The roots of the tense relationship between Obama and Maliki extend back to the president's first months in office. Obama campaigned on ending what he called the "dumb war" in Iraq and believed that his predecessor, President George W. Bush, had grown so close to Maliki that he wasn't willing to prod the Iraqi leader to do more to reach out to the Sunnis. Bush normally spoke to Maliki weekly, either by phone or video teleconference. Obama almost immediately decided that he didn't want to talk to Maliki even remotely that often, particularly as U.S. troop levels begin to fall from their pre-surge highs.

"The concern was that weekly video conferences were no longer necessary, post-surge, and ultimately cheapened the currency of the presidency," said Colin Kahl, who served as the Pentagon's top Middle East policy official from February 2009 until December 2011.

Obama had more substantive concerns as well, according to two former aides. He believed that Maliki was steadily expanding control over the country's military and internal security forces and then using them to arrest prominent Sunni leaders and detain young Sunni men on a wide scale. The White House also worried that Maliki was becoming autocratic. For example, he banned public protests, arrested journalists, and brought Iraq's judiciary under his personal control.

Still, Maliki seemed at least somewhat committed to holding free and fair elections. In the spring of 2010, tens of millions of Iraqis headed to the polls to choose between Maliki's Shiite-dominated State of Law coalition and the mixed Shiite-Sunni party of former Iraqi Prime Minister Ayad Allawi. Allawi won 91 seats to Maliki's 89, but Maliki gave no indication that he was prepared to give up power.

Most Obama administration officials believed that Allawi would make a far better prime minister because of his close ties with top Sunni leaders. However, the White House opted against intervening on his behalf, in part because they feared that the prolonged squabbling that would accompany a political transition from Maliki to Allawi would destabilize the country and risk its fragile security gains. The Iraqi supreme court, in a highly controversial ruling, then effectively gave Maliki first dibs on forming a new government. He garnered a majority of seats in Iraq's parliament and was sworn in for another term in December 2010.

The White House still had a chance of getting Allawi a share of power that would potentially have allowed him to serve as a curb on Maliki's sectarian tendencies. Kahl said the administration considered two approaches: trying to persuade Kurdish leaders to give Iraq's presidency -- which they had held for years -- to Allawi or creating a new and powerful national security advisor position that would give the former prime minister some control over the country's security forces. In the end, Kahl said, the Kurds weren't willing to give up the presidency and Maliki wasn't willing to cede that much of his power to Allawi.

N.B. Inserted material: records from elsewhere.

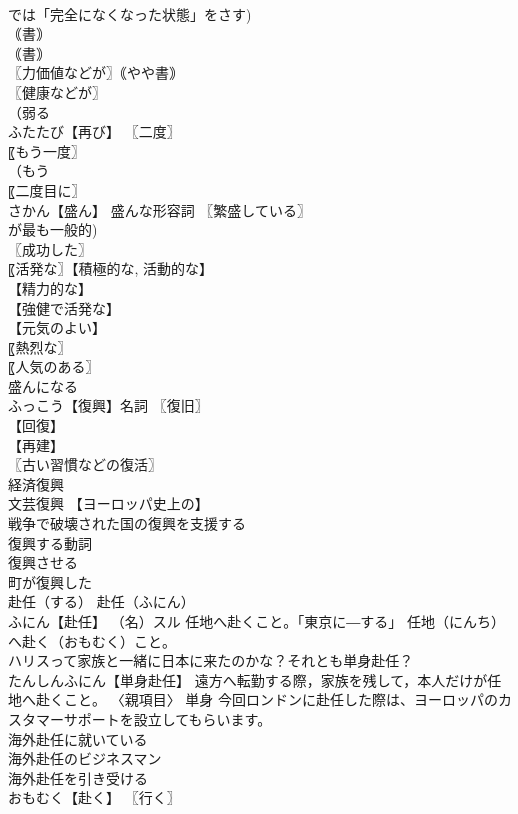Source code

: \documentclass[8pt]{extreport}
\begin{document}
\begin{CJK}{UTF8}{min}
\\	では「完全になくなった状態」をさす) 
\\	｟書｠ 
\\	｟書｠ 
\\	〖力価値などが〗｟やや書｠
\\	〖健康などが〗
\\	（弱る
\\	ふたたび【再び】 〖二度〗
\\	〖もう一度〗
\\	（もう 
\\	〖二度目に〗
\\	さかん【盛ん】 盛んな形容詞 〖繁盛している〗
\\	が最も一般的) 
\\	〖成功した〗
\\	〖活発な〗【積極的な, 活動的な】
\\	【精力的な】
\\	【強健で活発な】
\\	【元気のよい】
\\	〖熱烈な〗
\\	〖人気のある〗
\\	盛んになる 
\\	ふっこう【復興】名詞 〖復旧〗
\\	【回復】
\\	【再建】
\\	〖古い習慣などの復活〗
\\	経済復興 
\\	文芸復興 【ヨーロッパ史上の】
\\	戦争で破壊された国の復興を支援する 
\\	復興する動詞 
\\	復興させる 
\\	町が復興した 
\\	赴任（する）		赴任（ふにん） 
\\	ふにん【赴任】 （名）スル 任地へ赴くこと。「東京に―する」 任地（にんち）へ赴く（おもむく）こと。 
\\	ハリスって家族と一緒に日本に来たのかな？それとも単身赴任？ 
\\	たんしんふにん【単身赴任】 遠方へ転勤する際，家族を残して，本人だけが任地へ赴くこと。 〈親項目〉 単身 今回ロンドンに赴任した際は、ヨーロッパのカスタマーサポートを設立してもらいます。 
\\	海外赴任に就いている 
\\	海外赴任のビジネスマン 
\\	海外赴任を引き受ける 
\\	おもむく【赴く】 〖行く〗

\end{CJK}
\end{document}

Kahl and many other Iraq experts believe that a Prime Minister Allawi probably wouldn't have implemented the same pro-Shiite policies that Maliki has put in place to such disastrous effect.

"He was a Shia politician at the head of a largely Sunni coalition," Kahl said. "So if he'd formed a government that included Kurds and some Shia parties, the structural incentives of his coalition would've probably encouraged a less sectarian bent."

For the moment, Maliki is giving no indication that he's ready to give up the helm -- or make a sustained outreach campaign to the country's Sunnis. On Tuesday, he met with several Kurdish, Shiite, and Sunni leaders and then made what Reuters described as a "visibly uncomfortable televised appearance" calling for national unity. The most prominent Sunni, Osama al-Nujaifi, didn't speak during the event and walked away from Maliki without saying anything, according to the Reuters account.  

While the White House considers whether and how to push Maliki out, some lawmakers believe Washington needs to accept that he may not go anywhere anytime soon. Maliki, they believe, is in for the long haul, for better and probably for worse.

"He's a disaster but what [effect] does a member of Congress [have in] calling on somebody being elected to resign?" said Rep. Ileana Ros-Lehtinen, a former House Foreign Affairs Committee leader. "It's like him calling me to resign."